On this episode of the Your Financial Pharmacist podcast, YFP Co-Founder & CEO, Tim Ulbrich, PharmD, welcomes Nate Hedrick, PharmD, back to the show to discuss inflation, interest rates, and the market insanity impacting home buyers in today’s market. Nate explains how the current interest rates may determine the affordability of homes for many buyers and how the change in interest rates can even price some buyers out of markets based on the monthly payment buyers face when purchasing a home. He shares that with interest rates rising, people may pay a similar monthly payment for a home of equal or lesser size if they consider moving right now, leaving many folks “locked in.” Nate shares insight into how inflation affects home buying behaviors concerning supply and demand. He sees two patterns playing out in the market. Buyers are getting into the market as quickly as possible to try to beat future inflation, as well as potential buyers opting out of buying homes at this time due to the increased cost of living and fears of continued increases impacting their budgets. Tim and Nate close out with questions from the YFP Facebook Group about investing strategy, finding “white coat” loans, and best practices for working with a realtor when relocating out of state. 

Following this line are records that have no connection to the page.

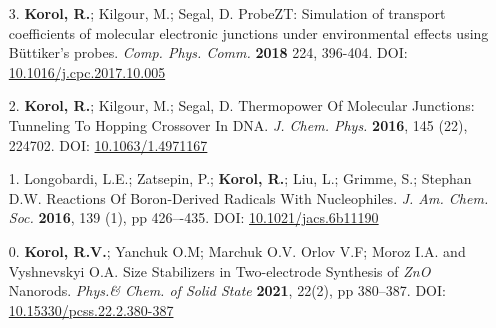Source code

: \documentclass[11pt]{res}
\begin{document}
\begin{resume}
\begin{enumerate}
	\item[3.] \textbf{Korol, R.}; Kilgour,  M.; Segal, D. ProbeZT: Simulation of transport coefficients of molecular electronic junctions under environmental effects using B\"uttiker’s probes. \textit{Comp. Phys. Comm.} \textbf{2018} 224, 396-404. DOI: \href{https://doi.org/10.1016/j.cpc.2017.10.005}{10.1016/j.cpc.2017.10.005}

	\item[2.] \textbf{Korol, R.}; Kilgour,  M.; Segal, D. Thermopower Of Molecular Junctions: Tunneling To Hopping Crossover In DNA. \textit{J. Chem. Phys.} \textbf{2016}, 145 (22), 224702. DOI: \href{http://aip.scitation.org/doi/abs/10.1063/1.4971167}{10.1063/1.4971167}

	\item[1.] Longobardi, L.E.; Zatsepin, P.; \textbf{Korol, R.}; Liu, L.; Grimme, S.; Stephan D.W. Reactions Of Boron-Derived Radicals With Nucleophiles. \textit{J. Am. Chem. Soc.} \textbf{2016}, 139 (1), pp 426–-435. DOI: \href{http://pubs.acs.org/doi/abs/10.1021/jacs.6b11190}{10.1021/jacs.6b11190}

	\item[0.] \textbf{Korol, R.V.}; Yanchuk O.M; Marchuk O.V. Orlov V.F; Moroz I.A. and Vyshnevskyi O.A. Size Stabilizers in Two-electrode Synthesis of {\it ZnO} Nanorods. \textit{Phys.\& Chem. of Solid State} \textbf{2021}, 22(2), pp 380--387. DOI: \href{https://doi.org/10.15330/pcss.22.2.380-387}{10.15330/pcss.22.2.380-387}
\end{enumerate}
 
\end{resume}
\end{document}

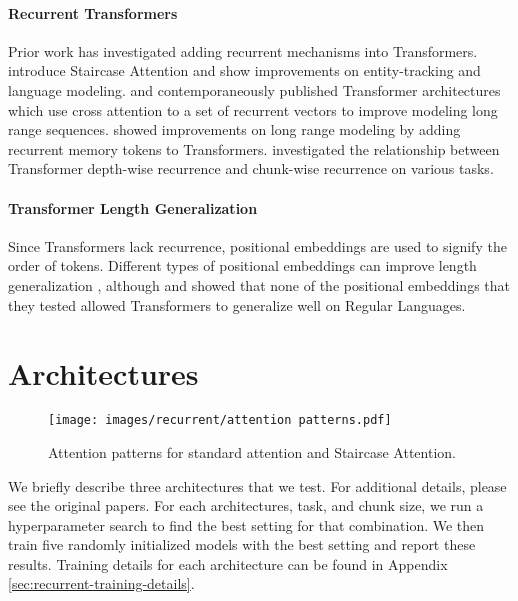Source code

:     \paragraph{Recurrent Transformers}
    Prior work has investigated adding recurrent mechanisms into Transformers. \citet{ju_staircase_2022} introduce Staircase Attention and show improvements on entity-tracking and language modeling.  \citet{hutchins_block-recurrent_2022} and \citet{didolkar_temporal_2022} contemporaneously published Transformer architectures which use cross attention to a set of recurrent vectors to improve modeling long range sequences. \citet{bulatov_recurrent_2022} showed improvements on long range modeling by adding recurrent memory tokens to Transformers. \citet{chowdhury_investigating_2024} investigated the relationship between Transformer depth-wise recurrence and chunk-wise recurrence on various tasks.
    
    \paragraph{Transformer Length Generalization}
    Since Transformers lack recurrence, positional embeddings are used to signify the order of tokens. Different types of positional embeddings can improve length generalization \citep{csordas-etal-2021-devil, ruoss-etal-2023-randomized, shaw_self-attention_2018, su_roformer_2024, zhou_transformers_2024, kazemnejad_impact_2023, press_train_2021}, although \citet{deletang_neural_2022} and \citet{ruoss-etal-2023-randomized} showed that none of the positional embeddings that they tested allowed Transformers to generalize well on Regular Languages.
    
    \section{Architectures}
    \begin{figure}[ht]
        \centering
        \texttt{[image: images/recurrent/attention patterns.pdf]}
        \caption{Attention patterns for standard attention and Staircase Attention.}
        \label{fig:attention-patterns}
    \end{figure}
    
    We briefly describe three architectures that we test. For additional details, please see the original papers. For each architectures, task, and chunk size, we run a hyperparameter search to find the best setting for that combination. We then train five randomly initialized models with the best setting and report these results. Training details for each architecture can be found in Appendix \ref{sec:recurrent-training-details}.
    
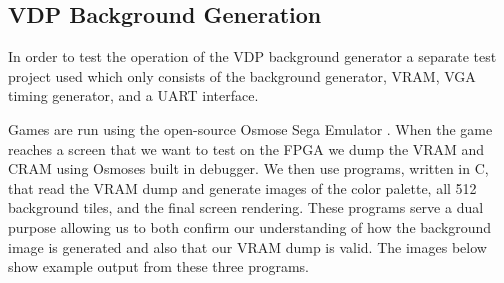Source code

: \documentclass{article}
\begin{document}
\subsection{VDP Background Generation}

In order to test the operation of the VDP background generator a separate test
project used which only consists of the background generator, VRAM, VGA timing
generator, and a UART interface.

Games are run using the open-source Osmose Sega Emulator \cite{osmose}. When
the game reaches a screen that we want to test on the FPGA we dump the VRAM and
CRAM using Osmoses built in debugger. We then use programs, written in C, that
read the VRAM dump and generate images of the color palette, all 512 background
tiles, and the final screen rendering.  These programs serve a dual purpose
allowing us to both confirm our understanding of how the background image is
generated and also that our VRAM dump is valid. The images below show example
output from these three programs.
\vfill
\end{document}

Links Mentioned in Today’s Episode

Episode Transcript

[00:00:00] TU: Hey everybody, Tim Ulbrich here and thank you for listening to The YFP Podcast, where each week, we strive to inspire and encourage you on your path towards achieving financial freedom.

This we got a chance to welcome a friend of the show Nate Hedrick, the real estate RPh and cohost of the YFP Real Estate Investing Podcast. On today’s episode, Nate and I discuss how interest rates, inflation, and market insanity are impacting homebuyers. Have a monthly payment at today’s interest rates is the same for $375,000 home, as it was about six months ago for a $500,000 home at lower rates. And how to find out more information on pharmacist’s home Loans, aka professional home loans, or doctor loans.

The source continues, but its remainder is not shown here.